** TASK BRIEF **
A single figure is the whole answer: the number of lines in the entries that contain "master".

THE DATA: Begin

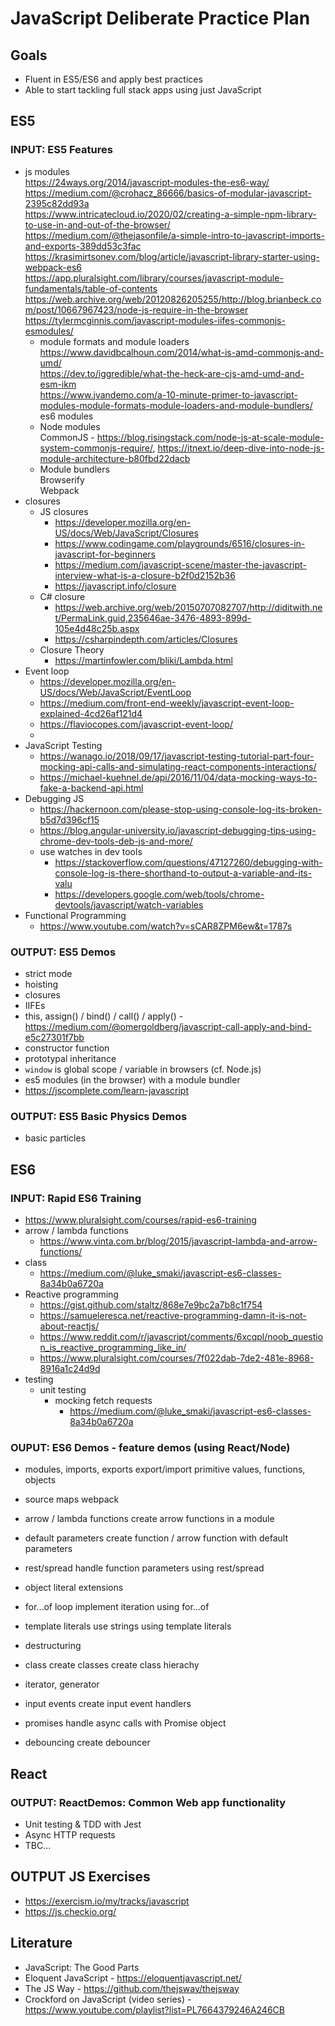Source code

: # JavaScript Deliberate Practice Plan

## Goals
- Fluent in ES5/ES6 and apply best practices
- Able to start tackling full stack apps using just JavaScript

## ES5
### INPUT: ES5 Features
- js modules  
https://24ways.org/2014/javascript-modules-the-es6-way/  
https://medium.com/@crohacz_86666/basics-of-modular-javascript-2395c82dd93a  
https://www.intricatecloud.io/2020/02/creating-a-simple-npm-library-to-use-in-and-out-of-the-browser/  
https://medium.com/@thejasonfile/a-simple-intro-to-javascript-imports-and-exports-389dd53c3fac  
https://krasimirtsonev.com/blog/article/javascript-library-starter-using-webpack-es6  
https://app.pluralsight.com/library/courses/javascript-module-fundamentals/table-of-contents  
https://web.archive.org/web/20120826205255/http://blog.brianbeck.com/post/10667967423/node-js-require-in-the-browser  
https://tylermcginnis.com/javascript-modules-iifes-commonjs-esmodules/  
  - module formats and module loaders  
  https://www.davidbcalhoun.com/2014/what-is-amd-commonjs-and-umd/  
  https://dev.to/iggredible/what-the-heck-are-cjs-amd-umd-and-esm-ikm  
  https://www.jvandemo.com/a-10-minute-primer-to-javascript-modules-module-formats-module-loaders-and-module-bundlers/  
  es6 modules
  - Node modules  
  CommonJS - https://blog.risingstack.com/node-js-at-scale-module-system-commonjs-require/, https://itnext.io/deep-dive-into-node-js-module-architecture-b80fbd22dacb				
  - Module bundlers  
  Browserify  
  Webpack
- closures
  - JS closures
    - https://developer.mozilla.org/en-US/docs/Web/JavaScript/Closures
    - https://www.codingame.com/playgrounds/6516/closures-in-javascript-for-beginners
    - https://medium.com/javascript-scene/master-the-javascript-interview-what-is-a-closure-b2f0d2152b36
    - https://javascript.info/closure
  - C# closure
    - https://web.archive.org/web/20150707082707/http://diditwith.net/PermaLink,guid,235646ae-3476-4893-899d-105e4d48c25b.aspx
    - https://csharpindepth.com/articles/Closures
  - Closure Theory
    - https://martinfowler.com/bliki/Lambda.html
- Event loop
  - https://developer.mozilla.org/en-US/docs/Web/JavaScript/EventLoop
  - https://medium.com/front-end-weekly/javascript-event-loop-explained-4cd26af121d4
  - https://flaviocopes.com/javascript-event-loop/
  - 
- JavaScript Testing
  - https://wanago.io/2018/09/17/javascript-testing-tutorial-part-four-mocking-api-calls-and-simulating-react-components-interactions/  
  - https://michael-kuehnel.de/api/2016/11/04/data-mocking-ways-to-fake-a-backend-api.html  
- Debugging JS
  - https://hackernoon.com/please-stop-using-console-log-its-broken-b5d7d396cf15
  - https://blog.angular-university.io/javascript-debugging-tips-using-chrome-dev-tools-deb-js-and-more/
  - use watches in dev tools
    - https://stackoverflow.com/questions/47127260/debugging-with-console-log-is-there-shorthand-to-output-a-variable-and-its-valu
    - https://developers.google.com/web/tools/chrome-devtools/javascript/watch-variables
- Functional Programming
  - https://www.youtube.com/watch?v=sCAR8ZPM6ew&t=1787s

### OUTPUT: ES5 Demos
- strict mode
- hoisting
- closures
- IIFEs
- this, assign() / bind() / call() / apply() - https://medium.com/@omergoldberg/javascript-call-apply-and-bind-e5c27301f7bb
- constructor function
- prototypal inheritance
- `window` is global scope / variable in browsers (cf. Node.js)
- es5 modules (in the browser) with a module bundler
- https://jscomplete.com/learn-javascript

### OUTPUT: ES5 Basic Physics Demos
- basic particles

## ES6
### INPUT: Rapid ES6 Training
- https://www.pluralsight.com/courses/rapid-es6-training
- arrow / lambda functions
  - https://www.vinta.com.br/blog/2015/javascript-lambda-and-arrow-functions/
- class
  - https://medium.com/@luke_smaki/javascript-es6-classes-8a34b0a6720a
- Reactive programming
  - https://gist.github.com/staltz/868e7e9bc2a7b8c1f754
  - https://samueleresca.net/reactive-programming-damn-it-is-not-about-reactjs/
  - https://www.reddit.com/r/javascript/comments/6xcqpl/noob_question_is_reactive_programming_like_in/
  - https://www.pluralsight.com/courses/7f022dab-7de2-481e-8968-8916a1c24d9d
- testing
  - unit testing
    - mocking fetch requests
      - https://medium.com/@luke_smaki/javascript-es6-classes-8a34b0a6720a

### OUPUT: ES6 Demos - feature demos (using React/Node)
- modules, imports, exports
  export/import primitive values, functions, objects
- source maps
  webpack
- arrow / lambda functions
  create arrow functions in a module
- default parameters
  create function / arrow function with default parameters
- rest/spread
  handle function parameters using rest/spread
- object literal extensions
- for...of loop
  implement iteration using for...of
- template literals
  use strings using template literals
- destructuring
- class
  create classes
  create class hierachy

- iterator, generator
- input events
  create input event handlers
- promises
  handle async calls with Promise object
- debouncing
  create debouncer

## React
### OUTPUT: ReactDemos: Common Web app functionality
- Unit testing & TDD with Jest
- Async HTTP requests
- TBC...

## OUTPUT JS Exercises
- https://exercism.io/my/tracks/javascript
- https://js.checkio.org/

## Literature
- JavaScript: The Good Parts
- Eloquent JavaScript - https://eloquentjavascript.net/
- The JS Way - https://github.com/thejsway/thejsway
- Crockford on JavaScript (video series) - https://www.youtube.com/playlist?list=PL7664379246A246CB

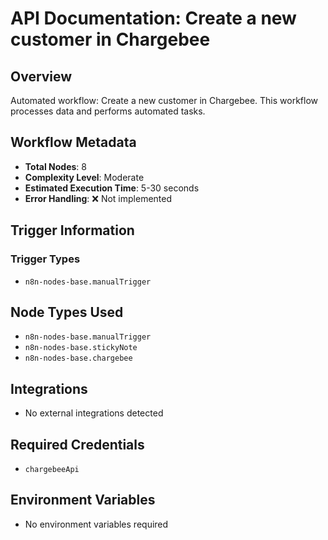 # API Documentation: Create a new customer in Chargebee

## Overview
Automated workflow: Create a new customer in Chargebee. This workflow processes data and performs automated tasks.

## Workflow Metadata
- **Total Nodes**: 8
- **Complexity Level**: Moderate
- **Estimated Execution Time**: 5-30 seconds
- **Error Handling**: ❌ Not implemented

## Trigger Information
### Trigger Types
- `n8n-nodes-base.manualTrigger`

## Node Types Used
- `n8n-nodes-base.manualTrigger`
- `n8n-nodes-base.stickyNote`
- `n8n-nodes-base.chargebee`

## Integrations
- No external integrations detected

## Required Credentials
- `chargebeeApi`

## Environment Variables
- No environment variables required
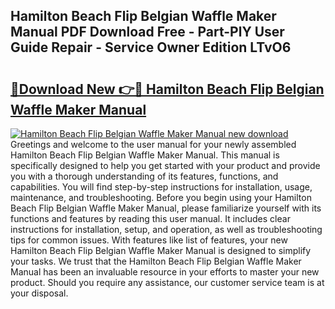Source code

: ## Hamilton Beach Flip Belgian Waffle Maker Manual PDF Download Free - Part-PlY User Guide Repair - Service Owner Edition LTvO6

# <h2><a href="http://bc42220.oget.top/?id=Hamilton+Beach+Flip+Belgian+Waffle+Maker+Manual">🔗Download New 👉🔴 Hamilton Beach Flip Belgian Waffle Maker Manual</a></h2>

[![Hamilton Beach Flip Belgian Waffle Maker Manual new download](https://i.imgur.com/5g1atiW.png)](http://bc42220.oget.top/?id=Hamilton+Beach+Flip+Belgian+Waffle+Maker+Manual)
Greetings and welcome to the user manual for your newly assembled Hamilton Beach Flip Belgian Waffle Maker Manual. This manual is specifically designed to help you get started with your product and provide you with a thorough understanding of its features, functions, and capabilities. You will find step-by-step instructions for installation, usage, maintenance, and troubleshooting. Before you begin using your Hamilton Beach Flip Belgian Waffle Maker Manual, please familiarize yourself with its functions and features by reading this user manual. It includes clear instructions for installation, setup, and operation, as well as troubleshooting tips for common issues. With features like list of features, your new Hamilton Beach Flip Belgian Waffle Maker Manual is designed to simplify your tasks. We trust that the Hamilton Beach Flip Belgian Waffle Maker Manual has been an invaluable resource in your efforts to master your new product. Should you require any assistance, our customer service team is at your disposal.
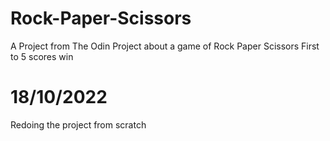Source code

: # Rock-Paper-Scissors
A Project from The Odin Project about a game of Rock Paper Scissors
First to 5 scores win

# 18/10/2022
Redoing the project from scratch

THE DATA: End

** EXPECTED ANSWER **
2